▶ [How to complete this task] Exactly as they appear, set down all of the records.
Start of Given data
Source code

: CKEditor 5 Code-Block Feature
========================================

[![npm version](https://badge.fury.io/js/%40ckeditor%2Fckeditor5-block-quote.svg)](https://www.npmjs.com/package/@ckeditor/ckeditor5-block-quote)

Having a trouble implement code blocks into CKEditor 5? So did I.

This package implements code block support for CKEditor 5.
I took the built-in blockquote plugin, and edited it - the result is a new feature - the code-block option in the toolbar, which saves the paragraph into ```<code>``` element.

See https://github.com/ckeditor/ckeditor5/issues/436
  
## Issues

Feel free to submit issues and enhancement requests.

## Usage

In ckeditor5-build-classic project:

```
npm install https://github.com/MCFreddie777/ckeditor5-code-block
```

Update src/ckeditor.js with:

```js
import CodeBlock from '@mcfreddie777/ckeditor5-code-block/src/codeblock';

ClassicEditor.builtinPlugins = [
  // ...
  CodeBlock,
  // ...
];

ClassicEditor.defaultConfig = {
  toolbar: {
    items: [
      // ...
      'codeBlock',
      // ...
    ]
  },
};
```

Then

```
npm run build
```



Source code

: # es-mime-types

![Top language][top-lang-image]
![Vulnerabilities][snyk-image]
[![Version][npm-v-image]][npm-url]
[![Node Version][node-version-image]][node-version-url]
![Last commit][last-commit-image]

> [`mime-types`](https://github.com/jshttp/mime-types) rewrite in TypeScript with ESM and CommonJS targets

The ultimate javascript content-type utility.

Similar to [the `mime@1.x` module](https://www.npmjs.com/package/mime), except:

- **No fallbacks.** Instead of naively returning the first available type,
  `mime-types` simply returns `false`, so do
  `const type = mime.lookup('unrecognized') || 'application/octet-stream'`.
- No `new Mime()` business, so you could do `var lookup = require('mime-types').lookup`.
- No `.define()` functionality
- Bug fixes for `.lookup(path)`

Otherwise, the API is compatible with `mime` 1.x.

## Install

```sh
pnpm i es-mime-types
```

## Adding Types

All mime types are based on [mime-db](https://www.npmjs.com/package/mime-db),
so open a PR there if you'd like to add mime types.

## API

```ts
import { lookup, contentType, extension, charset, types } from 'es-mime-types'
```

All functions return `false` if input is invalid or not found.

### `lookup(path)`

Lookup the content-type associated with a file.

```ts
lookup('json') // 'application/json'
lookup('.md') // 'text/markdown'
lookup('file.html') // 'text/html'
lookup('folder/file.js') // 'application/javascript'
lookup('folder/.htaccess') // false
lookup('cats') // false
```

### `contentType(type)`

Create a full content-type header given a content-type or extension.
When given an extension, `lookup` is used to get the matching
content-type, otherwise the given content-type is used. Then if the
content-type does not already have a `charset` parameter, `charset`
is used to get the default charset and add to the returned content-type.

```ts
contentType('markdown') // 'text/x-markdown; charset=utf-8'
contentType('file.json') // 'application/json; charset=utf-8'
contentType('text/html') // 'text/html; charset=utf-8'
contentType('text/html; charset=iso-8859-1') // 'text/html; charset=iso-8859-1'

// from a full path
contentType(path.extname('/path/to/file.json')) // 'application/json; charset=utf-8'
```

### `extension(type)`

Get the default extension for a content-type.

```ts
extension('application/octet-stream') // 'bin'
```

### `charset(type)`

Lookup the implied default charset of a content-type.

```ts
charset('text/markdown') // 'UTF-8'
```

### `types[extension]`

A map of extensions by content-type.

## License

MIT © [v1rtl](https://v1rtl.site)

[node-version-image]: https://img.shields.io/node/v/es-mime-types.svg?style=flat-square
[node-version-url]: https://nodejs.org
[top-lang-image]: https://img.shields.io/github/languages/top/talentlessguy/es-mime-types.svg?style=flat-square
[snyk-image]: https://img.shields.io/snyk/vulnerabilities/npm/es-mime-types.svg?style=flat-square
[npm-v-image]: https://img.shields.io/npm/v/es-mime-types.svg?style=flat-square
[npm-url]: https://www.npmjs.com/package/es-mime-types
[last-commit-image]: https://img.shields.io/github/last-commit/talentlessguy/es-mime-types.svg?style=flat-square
End of Given data
▶ [Answer area]
Source code

: CKEditor 5 Code-Block Feature
========================================

[![npm version](https://badge.fury.io/js/%40ckeditor%2Fckeditor5-block-quote.svg)](https://www.npmjs.com/package/@ckeditor/ckeditor5-block-quote)

Having a trouble implement code blocks into CKEditor 5? So did I.

This package implements code block support for CKEditor 5.
I took the built-in blockquote plugin, and edited it - the result is a new feature - the code-block option in the toolbar, which saves the paragraph into ```<code>``` element.

See https://github.com/ckeditor/ckeditor5/issues/436
  
## Issues

Feel free to submit issues and enhancement requests.

## Usage

In ckeditor5-build-classic project:

```
npm install https://github.com/MCFreddie777/ckeditor5-code-block
```

Update src/ckeditor.js with:

```js
import CodeBlock from '@mcfreddie777/ckeditor5-code-block/src/codeblock';

ClassicEditor.builtinPlugins = [
  // ...
  CodeBlock,
  // ...
];

ClassicEditor.defaultConfig = {
  toolbar: {
    items: [
      // ...
      'codeBlock',
      // ...
    ]
  },
};
```

Then

```
npm run build
```



Source code

: # es-mime-types

![Top language][top-lang-image]
![Vulnerabilities][snyk-image]
[![Version][npm-v-image]][npm-url]
[![Node Version][node-version-image]][node-version-url]
![Last commit][last-commit-image]

> [`mime-types`](https://github.com/jshttp/mime-types) rewrite in TypeScript with ESM and CommonJS targets

The ultimate javascript content-type utility.

Similar to [the `mime@1.x` module](https://www.npmjs.com/package/mime), except:

- **No fallbacks.** Instead of naively returning the first available type,
  `mime-types` simply returns `false`, so do
  `const type = mime.lookup('unrecognized') || 'application/octet-stream'`.
- No `new Mime()` business, so you could do `var lookup = require('mime-types').lookup`.
- No `.define()` functionality
- Bug fixes for `.lookup(path)`

Otherwise, the API is compatible with `mime` 1.x.

## Install

```sh
pnpm i es-mime-types
```

## Adding Types

All mime types are based on [mime-db](https://www.npmjs.com/package/mime-db),
so open a PR there if you'd like to add mime types.

## API

```ts
import { lookup, contentType, extension, charset, types } from 'es-mime-types'
```

All functions return `false` if input is invalid or not found.

### `lookup(path)`

Lookup the content-type associated with a file.

```ts
lookup('json') // 'application/json'
lookup('.md') // 'text/markdown'
lookup('file.html') // 'text/html'
lookup('folder/file.js') // 'application/javascript'
lookup('folder/.htaccess') // false
lookup('cats') // false
```

### `contentType(type)`

Create a full content-type header given a content-type or extension.
When given an extension, `lookup` is used to get the matching
content-type, otherwise the given content-type is used. Then if the
content-type does not already have a `charset` parameter, `charset`
is used to get the default charset and add to the returned content-type.

```ts
contentType('markdown') // 'text/x-markdown; charset=utf-8'
contentType('file.json') // 'application/json; charset=utf-8'
contentType('text/html') // 'text/html; charset=utf-8'
contentType('text/html; charset=iso-8859-1') // 'text/html; charset=iso-8859-1'

// from a full path
contentType(path.extname('/path/to/file.json')) // 'application/json; charset=utf-8'
```

### `extension(type)`

Get the default extension for a content-type.

```ts
extension('application/octet-stream') // 'bin'
```

### `charset(type)`

Lookup the implied default charset of a content-type.

```ts
charset('text/markdown') // 'UTF-8'
```

### `types[extension]`

A map of extensions by content-type.

## License

MIT © [v1rtl](https://v1rtl.site)

[node-version-image]: https://img.shields.io/node/v/es-mime-types.svg?style=flat-square
[node-version-url]: https://nodejs.org
[top-lang-image]: https://img.shields.io/github/languages/top/talentlessguy/es-mime-types.svg?style=flat-square
[snyk-image]: https://img.shields.io/snyk/vulnerabilities/npm/es-mime-types.svg?style=flat-square
[npm-v-image]: https://img.shields.io/npm/v/es-mime-types.svg?style=flat-square
[npm-url]: https://www.npmjs.com/package/es-mime-types
[last-commit-image]: https://img.shields.io/github/last-commit/talentlessguy/es-mime-types.svg?style=flat-square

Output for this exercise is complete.